License plate scanners help catch Sugar Land gunman

- It's business as usual in and around Sugar Land town center.

Well, almost.

"It's a bit weird this happened in Sugar Land." said shopper Mariah Bennet.

The "this" she's talking about happened on the night of July 12, when someone fired almost a dozen shots out of the window of a dark sedan driving through town center.

The bullets hit several buildings but, fortunately, no people.

Within hours police had arrested Jarrod Wilson in Missouri City.

"Absolutely we did get a break." Said Sugar Land Assistant Police Chief Eric Robins. 

Here's how they got that break: Witnesses gave police vehicle description and a time frame. Police located a picture of the vehicle captured by one of the half dozen or so license plate readers in the area. They ran the plate and viola -- they had an address.

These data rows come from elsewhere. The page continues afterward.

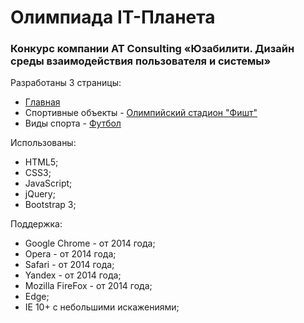 <h1>Олимпиада IT-Планета</h1>
<h3>Конкурс компании AT Consulting «Юзабилити. Дизайн среды взаимодействия пользователя и системы»</h3>
<p>Разработаны 3 страницы:
  <ul>
    <li><a href="https://zaytsevaleksandrv.github.io/universiade/index.html" target="_blank">Главная</a></li>
    <li>Спортивные объекты - <a href="https://zaytsevaleksandrv.github.io/universiade/object.html" target="_blank">Олимпийский стадион "Фишт"</a></li>
    <li>Виды спорта - <a href="https://zaytsevaleksandrv.github.io/universiade/sports.html" target="_blank">Футбол</a></li>
  </ul>
  Использованы:
  <ul>
    <li>HTML5;</li>
    <li>CSS3;</li>
    <li>JavaScript;</li>
    <li>jQuery;</li>
    <li>Bootstrap 3;</li>
  </ul>
  Поддержка:
   <ul>
    <li>Google Chrome - от 2014 года;</li>
    <li>Opera -  от 2014 года;</li>
    <li>Safari - от 2014 года;</li>
    <li>Yandex - от 2014 года;</li>
    <li>Mozilla FireFox -  от 2014 года;</li>
    <li>Edge;</li>
    <li>IE 10+ с небольшими искажениями;</li>
  </ul>
</p>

"We'd love to have more cameras. It's a great tool for us, but  it's just one tool in our tool box. It's not going to solve every crime but we know the technology helps us,” said Robins.

The readers have another trick up their sleeves. Police can type in a specific plate and if the scanners detect it, they'll get a notification.

Sugar Land Police have had these for about five years and have sued them to solve over twenty major crimes.

At this point you might be thinking this is a little "Big Brothery."

For some people, no doubt it is.  After all, who wants their license plate scanned every time they pass through some intersections? But police say they only keep the data for thirty days and then it's purged.

Some shoppers in the area tell us they don't mind them at all.

“It's just here to keep us safe, and if you aren't doing anything wrong you don't have anything to worry about.”

Either way, they're here to stay. Police say they plan to ask city council for the money to buy even more of them.